About this exercise
A line below contains "that in the", and a later one contains "structure and therefore". Repeat both, with every line between them, exactly.

§

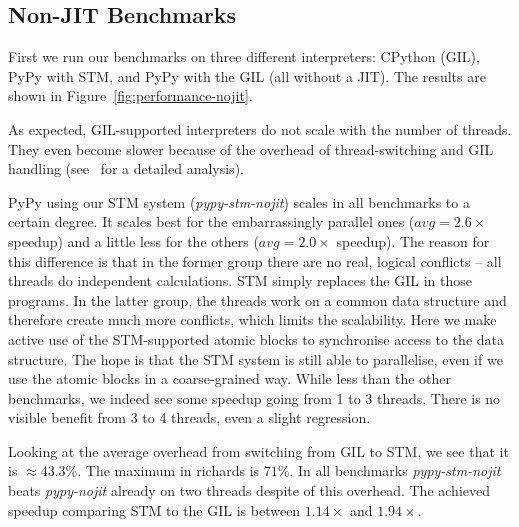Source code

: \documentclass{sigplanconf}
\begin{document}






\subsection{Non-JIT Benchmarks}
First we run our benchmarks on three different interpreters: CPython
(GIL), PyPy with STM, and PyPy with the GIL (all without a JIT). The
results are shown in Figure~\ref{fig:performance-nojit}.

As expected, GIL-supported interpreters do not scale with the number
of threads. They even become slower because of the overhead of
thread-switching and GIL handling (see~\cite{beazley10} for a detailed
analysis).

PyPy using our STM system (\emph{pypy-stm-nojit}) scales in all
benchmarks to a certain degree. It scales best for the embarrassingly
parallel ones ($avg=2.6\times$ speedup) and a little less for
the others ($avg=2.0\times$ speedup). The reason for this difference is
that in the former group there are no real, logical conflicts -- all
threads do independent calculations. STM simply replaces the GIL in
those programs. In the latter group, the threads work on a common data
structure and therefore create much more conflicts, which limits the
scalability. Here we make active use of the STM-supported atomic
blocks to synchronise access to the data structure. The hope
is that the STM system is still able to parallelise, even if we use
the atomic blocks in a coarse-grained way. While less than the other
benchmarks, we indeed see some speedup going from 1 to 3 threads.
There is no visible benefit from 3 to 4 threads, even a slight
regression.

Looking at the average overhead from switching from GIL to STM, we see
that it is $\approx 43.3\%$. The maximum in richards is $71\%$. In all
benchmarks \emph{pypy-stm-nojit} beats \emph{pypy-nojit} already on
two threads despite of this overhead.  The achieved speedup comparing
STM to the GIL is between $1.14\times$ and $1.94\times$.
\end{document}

§

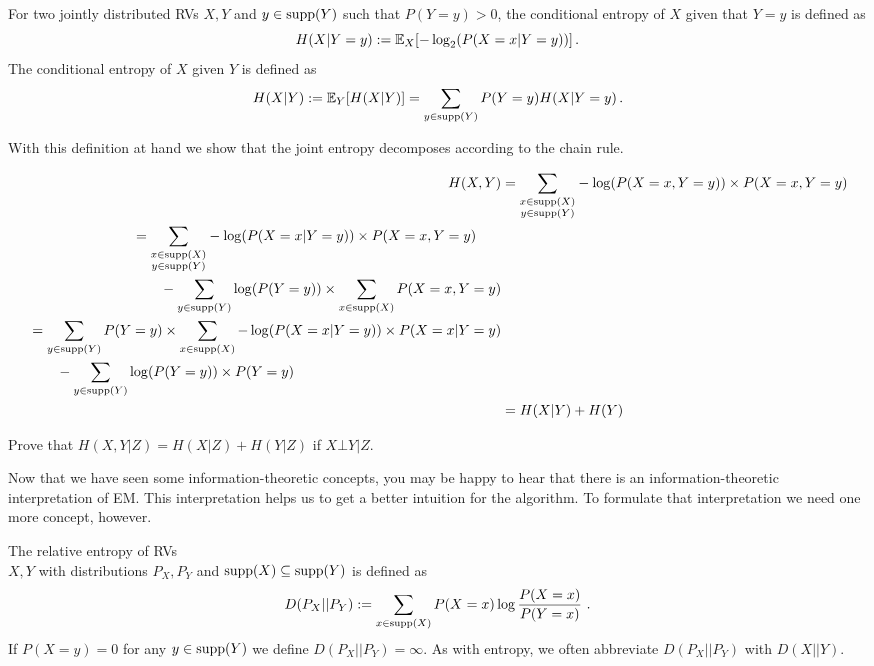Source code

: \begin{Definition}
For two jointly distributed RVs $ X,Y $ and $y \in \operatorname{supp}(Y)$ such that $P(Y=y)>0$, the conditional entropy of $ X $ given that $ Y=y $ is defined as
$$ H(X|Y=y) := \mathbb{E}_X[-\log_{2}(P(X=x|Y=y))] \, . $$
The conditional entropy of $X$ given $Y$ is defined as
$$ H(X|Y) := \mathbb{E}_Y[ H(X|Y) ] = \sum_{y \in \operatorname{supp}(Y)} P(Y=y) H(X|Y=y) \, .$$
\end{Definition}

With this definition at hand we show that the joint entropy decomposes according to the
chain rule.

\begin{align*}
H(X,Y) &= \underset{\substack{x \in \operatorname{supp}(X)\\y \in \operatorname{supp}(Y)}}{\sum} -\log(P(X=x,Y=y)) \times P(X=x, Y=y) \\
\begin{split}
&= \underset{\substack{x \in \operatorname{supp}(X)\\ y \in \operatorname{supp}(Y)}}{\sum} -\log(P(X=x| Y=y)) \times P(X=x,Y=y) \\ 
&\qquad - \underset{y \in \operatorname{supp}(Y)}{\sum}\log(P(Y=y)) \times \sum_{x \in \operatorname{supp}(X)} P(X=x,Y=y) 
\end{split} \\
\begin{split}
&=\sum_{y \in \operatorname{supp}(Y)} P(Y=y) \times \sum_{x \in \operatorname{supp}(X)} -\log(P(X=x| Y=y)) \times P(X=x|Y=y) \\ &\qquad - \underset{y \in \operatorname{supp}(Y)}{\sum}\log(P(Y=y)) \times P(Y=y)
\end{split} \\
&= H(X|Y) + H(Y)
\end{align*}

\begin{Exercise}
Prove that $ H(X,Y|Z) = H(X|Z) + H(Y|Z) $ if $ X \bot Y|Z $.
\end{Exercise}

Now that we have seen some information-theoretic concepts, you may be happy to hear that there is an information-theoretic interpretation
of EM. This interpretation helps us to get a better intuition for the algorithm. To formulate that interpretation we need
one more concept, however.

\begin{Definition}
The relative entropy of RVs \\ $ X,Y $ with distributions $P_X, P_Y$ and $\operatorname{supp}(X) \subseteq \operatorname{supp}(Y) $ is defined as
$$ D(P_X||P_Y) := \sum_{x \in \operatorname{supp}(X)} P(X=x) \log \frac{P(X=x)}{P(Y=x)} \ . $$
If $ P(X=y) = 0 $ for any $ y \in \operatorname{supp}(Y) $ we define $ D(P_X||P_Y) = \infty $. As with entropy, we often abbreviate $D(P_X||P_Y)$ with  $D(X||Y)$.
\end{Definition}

§

Written solution
that in the former group there are no real, logical conflicts -- all
threads do independent calculations. STM simply replaces the GIL in
those programs. In the latter group, the threads work on a common data
structure and therefore create much more conflicts, which limits the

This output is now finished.